Analoga attenzione deve essere posta nell’interpretazione di uno studio negativo per l’endpoint primario (vale a dire quello adottato dagli sperimentatori per il dimensionamento del campione e per l’ipotesi principale), in cui sia positiva l’analisi di uno o più endpoint secondari. In questo caso la problematica è non solo statistica (essendoci anche in questo caso il rischio di risultati falsi positivi all’aumentare dei confronti eseguiti), ma soprattutto clinica, relativamente alla rilevanza clinica (non sempre ovvia) di tali endpoint secondari.

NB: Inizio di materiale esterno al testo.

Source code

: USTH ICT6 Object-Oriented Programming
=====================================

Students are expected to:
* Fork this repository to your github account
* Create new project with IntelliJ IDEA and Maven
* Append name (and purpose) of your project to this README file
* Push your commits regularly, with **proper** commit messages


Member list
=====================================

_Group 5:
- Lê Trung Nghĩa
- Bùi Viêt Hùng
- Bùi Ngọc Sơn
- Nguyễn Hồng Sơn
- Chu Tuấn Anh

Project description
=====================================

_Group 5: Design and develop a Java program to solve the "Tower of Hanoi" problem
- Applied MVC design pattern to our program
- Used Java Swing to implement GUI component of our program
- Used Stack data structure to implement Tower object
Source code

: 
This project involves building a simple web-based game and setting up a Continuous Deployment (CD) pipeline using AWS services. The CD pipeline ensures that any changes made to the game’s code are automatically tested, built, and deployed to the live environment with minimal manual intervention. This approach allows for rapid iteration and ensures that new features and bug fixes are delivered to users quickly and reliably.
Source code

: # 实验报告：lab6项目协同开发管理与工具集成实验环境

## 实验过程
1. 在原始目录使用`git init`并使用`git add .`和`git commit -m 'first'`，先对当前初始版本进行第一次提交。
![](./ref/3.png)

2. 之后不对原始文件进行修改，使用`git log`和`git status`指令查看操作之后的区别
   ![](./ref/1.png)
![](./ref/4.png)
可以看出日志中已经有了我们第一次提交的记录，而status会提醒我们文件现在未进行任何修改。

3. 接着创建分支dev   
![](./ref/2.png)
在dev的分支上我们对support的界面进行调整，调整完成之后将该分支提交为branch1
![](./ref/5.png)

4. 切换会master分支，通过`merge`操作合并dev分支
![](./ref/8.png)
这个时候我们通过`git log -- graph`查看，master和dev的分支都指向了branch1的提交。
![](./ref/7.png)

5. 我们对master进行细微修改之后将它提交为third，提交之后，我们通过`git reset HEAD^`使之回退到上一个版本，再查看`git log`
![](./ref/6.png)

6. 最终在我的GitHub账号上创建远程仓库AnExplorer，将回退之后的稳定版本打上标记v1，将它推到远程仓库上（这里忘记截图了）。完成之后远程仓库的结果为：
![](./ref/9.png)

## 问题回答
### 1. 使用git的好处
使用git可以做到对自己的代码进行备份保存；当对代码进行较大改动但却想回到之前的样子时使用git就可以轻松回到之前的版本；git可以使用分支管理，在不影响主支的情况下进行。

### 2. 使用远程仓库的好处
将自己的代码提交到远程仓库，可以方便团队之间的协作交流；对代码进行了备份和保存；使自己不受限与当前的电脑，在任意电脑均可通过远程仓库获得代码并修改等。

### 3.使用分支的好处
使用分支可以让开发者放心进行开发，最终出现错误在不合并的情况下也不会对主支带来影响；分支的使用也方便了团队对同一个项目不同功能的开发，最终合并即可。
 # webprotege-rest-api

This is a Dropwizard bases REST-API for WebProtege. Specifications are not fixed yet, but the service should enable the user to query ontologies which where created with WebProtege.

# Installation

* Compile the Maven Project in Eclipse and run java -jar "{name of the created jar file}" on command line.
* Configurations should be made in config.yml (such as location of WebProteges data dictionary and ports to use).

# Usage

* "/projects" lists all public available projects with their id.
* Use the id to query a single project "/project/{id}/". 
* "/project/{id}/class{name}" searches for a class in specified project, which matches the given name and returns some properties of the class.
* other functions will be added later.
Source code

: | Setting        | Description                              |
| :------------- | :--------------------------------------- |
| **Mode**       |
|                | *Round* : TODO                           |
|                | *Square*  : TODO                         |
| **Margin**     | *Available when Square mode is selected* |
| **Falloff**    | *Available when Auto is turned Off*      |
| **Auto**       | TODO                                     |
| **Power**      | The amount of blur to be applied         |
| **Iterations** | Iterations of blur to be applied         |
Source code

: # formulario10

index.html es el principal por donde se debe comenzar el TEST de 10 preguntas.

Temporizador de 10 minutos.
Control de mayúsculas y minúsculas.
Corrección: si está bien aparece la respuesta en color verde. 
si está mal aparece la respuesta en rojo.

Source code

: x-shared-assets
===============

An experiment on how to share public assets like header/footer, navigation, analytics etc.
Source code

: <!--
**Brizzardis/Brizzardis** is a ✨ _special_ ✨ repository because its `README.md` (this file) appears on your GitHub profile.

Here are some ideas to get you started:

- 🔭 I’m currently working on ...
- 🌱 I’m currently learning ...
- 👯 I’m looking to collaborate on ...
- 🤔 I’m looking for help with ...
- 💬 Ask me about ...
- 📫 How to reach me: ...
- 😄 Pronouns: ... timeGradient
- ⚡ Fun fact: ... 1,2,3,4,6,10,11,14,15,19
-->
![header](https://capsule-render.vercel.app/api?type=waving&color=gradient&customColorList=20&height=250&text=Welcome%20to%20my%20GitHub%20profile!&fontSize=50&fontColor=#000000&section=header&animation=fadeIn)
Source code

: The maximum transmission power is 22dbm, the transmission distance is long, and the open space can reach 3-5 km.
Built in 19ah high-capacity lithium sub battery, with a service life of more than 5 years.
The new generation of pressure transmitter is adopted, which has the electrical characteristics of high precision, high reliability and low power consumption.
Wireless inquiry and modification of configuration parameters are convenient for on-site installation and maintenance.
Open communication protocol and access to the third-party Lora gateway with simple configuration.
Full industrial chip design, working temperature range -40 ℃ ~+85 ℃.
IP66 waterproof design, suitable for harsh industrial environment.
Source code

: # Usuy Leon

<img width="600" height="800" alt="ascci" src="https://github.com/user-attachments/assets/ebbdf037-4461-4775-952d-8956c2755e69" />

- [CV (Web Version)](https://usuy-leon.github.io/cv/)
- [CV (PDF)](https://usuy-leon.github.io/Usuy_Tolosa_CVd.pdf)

Infine, quando uno studio è disegnato per dimostrare la superiorità del trattamento sperimentale, se I risultati sono inconclusivi lo studio non può essere interpretato come la prova della sovrapponibile efficacia tra I trattamenti confrontati. Quest’ultima ipotesi va verificata nell’ambito di uno studio di non inferiorità, con una pianificazione adeguata della numerosità e soprattutto con una definizione predefinita del margine di rilevanza clinica accettato come “non inferiore”.

In conclusione, l’analisi ha lo scopo di stimolare il dibattito nella comunità scientifica sull’opportunità di meglio “pesare” le conclusioni delle presentazioni orali ai congressi, in particolare oggi, in quanto hanno una risonanza e una diffusione notevole ed immediata.